§ **Task to carry out**: Scan the listing below for the word "project", then copy each line that has it.

§ **Entries shown**:
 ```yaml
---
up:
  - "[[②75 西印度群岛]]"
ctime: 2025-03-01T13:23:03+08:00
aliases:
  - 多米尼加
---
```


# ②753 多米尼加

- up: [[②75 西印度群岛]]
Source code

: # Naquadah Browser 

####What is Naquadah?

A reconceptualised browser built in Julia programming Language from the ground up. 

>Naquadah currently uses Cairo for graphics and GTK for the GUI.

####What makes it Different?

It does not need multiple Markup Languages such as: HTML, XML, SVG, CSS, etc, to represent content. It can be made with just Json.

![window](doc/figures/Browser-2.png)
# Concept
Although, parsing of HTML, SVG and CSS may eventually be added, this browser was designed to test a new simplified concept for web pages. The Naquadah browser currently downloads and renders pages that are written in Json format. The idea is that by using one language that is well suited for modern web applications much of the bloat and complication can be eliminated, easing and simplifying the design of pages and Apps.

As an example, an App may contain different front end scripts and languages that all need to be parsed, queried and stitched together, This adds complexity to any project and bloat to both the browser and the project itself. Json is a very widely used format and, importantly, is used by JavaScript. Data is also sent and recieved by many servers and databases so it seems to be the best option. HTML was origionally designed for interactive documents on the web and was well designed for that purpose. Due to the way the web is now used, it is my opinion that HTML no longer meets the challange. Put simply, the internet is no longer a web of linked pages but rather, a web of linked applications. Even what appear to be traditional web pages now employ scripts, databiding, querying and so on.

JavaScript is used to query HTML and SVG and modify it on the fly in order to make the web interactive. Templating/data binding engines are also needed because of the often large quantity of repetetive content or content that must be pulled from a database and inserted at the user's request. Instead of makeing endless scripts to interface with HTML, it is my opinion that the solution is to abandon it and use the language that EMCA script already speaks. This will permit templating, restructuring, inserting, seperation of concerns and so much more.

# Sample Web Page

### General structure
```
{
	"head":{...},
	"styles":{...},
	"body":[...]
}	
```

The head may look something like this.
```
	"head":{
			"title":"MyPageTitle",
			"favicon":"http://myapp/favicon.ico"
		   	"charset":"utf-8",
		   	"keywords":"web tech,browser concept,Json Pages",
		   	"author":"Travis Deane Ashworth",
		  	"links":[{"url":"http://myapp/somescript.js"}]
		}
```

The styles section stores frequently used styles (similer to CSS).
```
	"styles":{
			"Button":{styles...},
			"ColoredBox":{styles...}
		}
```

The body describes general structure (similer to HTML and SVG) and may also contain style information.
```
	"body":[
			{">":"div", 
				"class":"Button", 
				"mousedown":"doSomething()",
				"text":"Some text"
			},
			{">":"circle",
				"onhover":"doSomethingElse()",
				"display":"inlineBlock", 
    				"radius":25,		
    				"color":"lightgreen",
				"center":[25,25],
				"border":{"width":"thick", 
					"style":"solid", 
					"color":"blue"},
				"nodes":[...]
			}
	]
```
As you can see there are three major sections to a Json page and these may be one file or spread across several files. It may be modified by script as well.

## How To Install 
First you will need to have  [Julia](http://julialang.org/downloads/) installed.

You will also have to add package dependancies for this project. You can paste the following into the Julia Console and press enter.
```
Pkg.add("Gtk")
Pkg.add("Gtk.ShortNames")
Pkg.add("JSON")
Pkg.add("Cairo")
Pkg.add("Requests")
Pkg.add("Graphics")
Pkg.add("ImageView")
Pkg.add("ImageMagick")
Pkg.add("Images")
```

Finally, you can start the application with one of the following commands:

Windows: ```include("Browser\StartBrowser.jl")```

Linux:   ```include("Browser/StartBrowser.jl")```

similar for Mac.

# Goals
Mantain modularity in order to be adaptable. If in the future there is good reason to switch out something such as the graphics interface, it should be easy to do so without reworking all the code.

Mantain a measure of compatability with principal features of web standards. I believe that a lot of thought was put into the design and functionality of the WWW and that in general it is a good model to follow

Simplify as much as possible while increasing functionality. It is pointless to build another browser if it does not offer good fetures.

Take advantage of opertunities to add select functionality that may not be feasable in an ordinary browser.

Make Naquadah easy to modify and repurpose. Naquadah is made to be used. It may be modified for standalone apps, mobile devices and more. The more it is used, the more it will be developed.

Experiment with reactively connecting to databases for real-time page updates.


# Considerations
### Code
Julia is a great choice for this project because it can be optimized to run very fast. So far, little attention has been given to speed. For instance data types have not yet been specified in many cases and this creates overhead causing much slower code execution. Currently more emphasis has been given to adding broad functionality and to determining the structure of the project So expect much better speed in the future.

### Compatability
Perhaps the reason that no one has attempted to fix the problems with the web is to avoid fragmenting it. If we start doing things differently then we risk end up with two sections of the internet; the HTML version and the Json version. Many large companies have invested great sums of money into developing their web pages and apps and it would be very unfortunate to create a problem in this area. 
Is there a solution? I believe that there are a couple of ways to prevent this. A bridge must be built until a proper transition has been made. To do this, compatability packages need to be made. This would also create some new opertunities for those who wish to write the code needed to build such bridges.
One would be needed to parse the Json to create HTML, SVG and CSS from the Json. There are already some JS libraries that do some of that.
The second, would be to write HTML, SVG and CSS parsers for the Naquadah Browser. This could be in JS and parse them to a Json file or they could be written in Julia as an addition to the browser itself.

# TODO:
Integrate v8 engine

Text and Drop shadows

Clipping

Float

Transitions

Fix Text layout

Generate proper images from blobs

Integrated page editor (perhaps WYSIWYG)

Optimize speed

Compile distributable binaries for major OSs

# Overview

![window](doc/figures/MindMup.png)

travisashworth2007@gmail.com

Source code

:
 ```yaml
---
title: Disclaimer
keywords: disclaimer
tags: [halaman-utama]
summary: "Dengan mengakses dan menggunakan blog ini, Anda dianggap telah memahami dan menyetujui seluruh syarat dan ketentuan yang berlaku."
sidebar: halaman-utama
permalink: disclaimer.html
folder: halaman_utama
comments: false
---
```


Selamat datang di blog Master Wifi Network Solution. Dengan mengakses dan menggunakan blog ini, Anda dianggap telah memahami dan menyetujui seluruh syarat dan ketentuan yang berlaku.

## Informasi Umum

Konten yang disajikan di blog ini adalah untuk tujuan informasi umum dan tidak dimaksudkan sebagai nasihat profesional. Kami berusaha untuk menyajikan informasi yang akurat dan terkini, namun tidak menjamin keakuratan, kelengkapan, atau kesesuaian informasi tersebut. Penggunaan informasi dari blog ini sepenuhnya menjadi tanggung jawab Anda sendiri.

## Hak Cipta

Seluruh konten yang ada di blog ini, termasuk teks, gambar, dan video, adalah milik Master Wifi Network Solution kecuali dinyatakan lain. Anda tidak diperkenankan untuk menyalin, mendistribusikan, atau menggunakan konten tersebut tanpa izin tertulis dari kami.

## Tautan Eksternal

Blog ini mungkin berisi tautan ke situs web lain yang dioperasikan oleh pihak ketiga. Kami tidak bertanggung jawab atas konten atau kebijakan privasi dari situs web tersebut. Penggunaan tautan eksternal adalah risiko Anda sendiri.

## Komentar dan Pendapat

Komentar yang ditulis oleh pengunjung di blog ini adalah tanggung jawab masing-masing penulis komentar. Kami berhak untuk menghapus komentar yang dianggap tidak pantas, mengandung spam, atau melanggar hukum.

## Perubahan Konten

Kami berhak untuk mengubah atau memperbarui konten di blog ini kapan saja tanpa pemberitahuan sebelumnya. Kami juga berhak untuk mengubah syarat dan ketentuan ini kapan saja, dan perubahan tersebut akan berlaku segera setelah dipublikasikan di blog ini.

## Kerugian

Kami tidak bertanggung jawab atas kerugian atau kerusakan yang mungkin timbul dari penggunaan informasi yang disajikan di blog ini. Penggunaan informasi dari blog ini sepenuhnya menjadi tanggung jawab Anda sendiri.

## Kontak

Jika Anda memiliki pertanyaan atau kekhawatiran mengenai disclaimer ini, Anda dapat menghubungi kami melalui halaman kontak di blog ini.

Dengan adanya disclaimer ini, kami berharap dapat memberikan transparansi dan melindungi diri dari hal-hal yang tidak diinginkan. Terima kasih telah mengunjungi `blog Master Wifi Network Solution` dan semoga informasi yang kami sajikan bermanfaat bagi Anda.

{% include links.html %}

§ **Solution to the problem**:
As an example, an App may contain different front end scripts and languages that all need to be parsed, queried and stitched together, This adds complexity to any project and bloat to both the browser and the project itself. Json is a very widely used format and, importantly, is used by JavaScript. Data is also sent and recieved by many servers and databases so it seems to be the best option. HTML was origionally designed for interactive documents on the web and was well designed for that purpose. Due to the way the web is now used, it is my opinion that HTML no longer meets the challange. Put simply, the internet is no longer a web of linked pages but rather, a web of linked applications. Even what appear to be traditional web pages now employ scripts, databiding, querying and so on.
You will also have to add package dependancies for this project. You can paste the following into the Julia Console and press enter.
Julia is a great choice for this project because it can be optimized to run very fast. So far, little attention has been given to speed. For instance data types have not yet been specified in many cases and this creates overhead causing much slower code execution. Currently more emphasis has been given to adding broad functionality and to determining the structure of the project So expect much better speed in the future.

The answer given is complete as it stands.